COLLEGAMENTI GARANTITI

Dalla redazine di Travely.biz, sappiamo che per Trenitalia è scattato il piano neve, che tradotto vuol dire una forte riduzione del numero dei treni e rallentamenti programmati. Da Roma si garantiscono collegamenti verso Nord, Sud, Umbria, Marche, in direzione Lecce, verso Reggio Calabria e la Sicilia, via Napoli. Sono garantiti, inoltre, una coppia di treni ogni due ore sulla tratta Roma-Firenze, sulla Roma – Napoli e una coppia di treni ogni tre ore sulla Roma – Ancona.

TAV

Per quanto riguarda la linea ad alta velocità si confermano una coppia di treni all’ora per le tratte Roma – Milano e Roma – Napoli.

LAVORI IN CORSO

Per via della caduta di alberi e altri detriti, Trenitalia sta lavorando per la riapertura della Roma – Viterbo, Tivoli – Pescara, Ciampino – Cassino- Frosinone – Napoli.

La linea adriatica, nonostante le abbondanti nevicate, è attive seppure con forti rallentamenti.

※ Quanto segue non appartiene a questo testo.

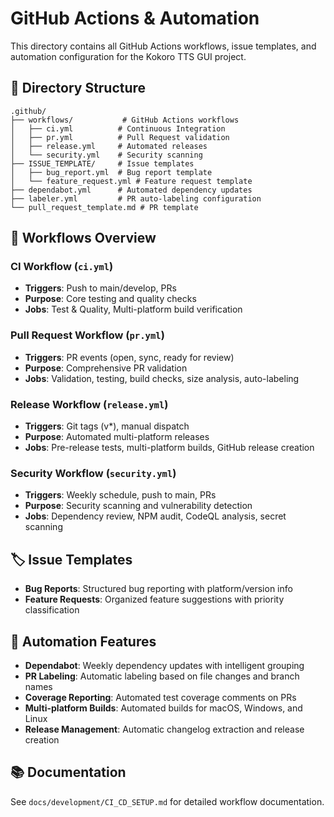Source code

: # GitHub Actions & Automation

This directory contains all GitHub Actions workflows, issue templates, and automation configuration for the Kokoro TTS GUI project.

## 📁 Directory Structure

```
.github/
├── workflows/           # GitHub Actions workflows
│   ├── ci.yml          # Continuous Integration
│   ├── pr.yml          # Pull Request validation
│   ├── release.yml     # Automated releases
│   └── security.yml    # Security scanning
├── ISSUE_TEMPLATE/     # Issue templates
│   ├── bug_report.yml  # Bug report template
│   └── feature_request.yml # Feature request template
├── dependabot.yml      # Automated dependency updates
├── labeler.yml         # PR auto-labeling configuration
└── pull_request_template.md # PR template
```

## 🚀 Workflows Overview

### CI Workflow (`ci.yml`)

- **Triggers**: Push to main/develop, PRs
- **Purpose**: Core testing and quality checks
- **Jobs**: Test & Quality, Multi-platform build verification

### Pull Request Workflow (`pr.yml`)

- **Triggers**: PR events (open, sync, ready for review)
- **Purpose**: Comprehensive PR validation
- **Jobs**: Validation, testing, build checks, size analysis, auto-labeling

### Release Workflow (`release.yml`)

- **Triggers**: Git tags (v\*), manual dispatch
- **Purpose**: Automated multi-platform releases
- **Jobs**: Pre-release tests, multi-platform builds, GitHub release creation

### Security Workflow (`security.yml`)

- **Triggers**: Weekly schedule, push to main, PRs
- **Purpose**: Security scanning and vulnerability detection
- **Jobs**: Dependency review, NPM audit, CodeQL analysis, secret scanning

## 🏷️ Issue Templates

- **Bug Reports**: Structured bug reporting with platform/version info
- **Feature Requests**: Organized feature suggestions with priority classification

## 🤖 Automation Features

- **Dependabot**: Weekly dependency updates with intelligent grouping
- **PR Labeling**: Automatic labeling based on file changes and branch names
- **Coverage Reporting**: Automated test coverage comments on PRs
- **Multi-platform Builds**: Automated builds for macOS, Windows, and Linux
- **Release Management**: Automatic changelog extraction and release creation

## 📚 Documentation

See `docs/development/CI_CD_SETUP.md` for detailed workflow documentation.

Questi gli ultimi aggiornamenti della viabilità ferroviaria. Ma il gelo e la neve hanno già fatte quattro vittime: un uomo è stato trovato morto nella sua auto parcheggiata in piazza Sant’Agapito a Isernia; in provincia di Avellino una donna di 46 anni è morta schiacciata sotto il peso della tettoia di una serra crollata a causa del peso della neve; in provincia dell’Aquila, un givoane di 34 anni è morto, dentro la sua auto, dove si era addormentato, la scorsa notte; infine, a Castiglione del Lago (Perugia), un senza tetto è stato trovato morto intorno alle 12 nella rocca medioevale della cittadina, molto probabilmente per assideramento.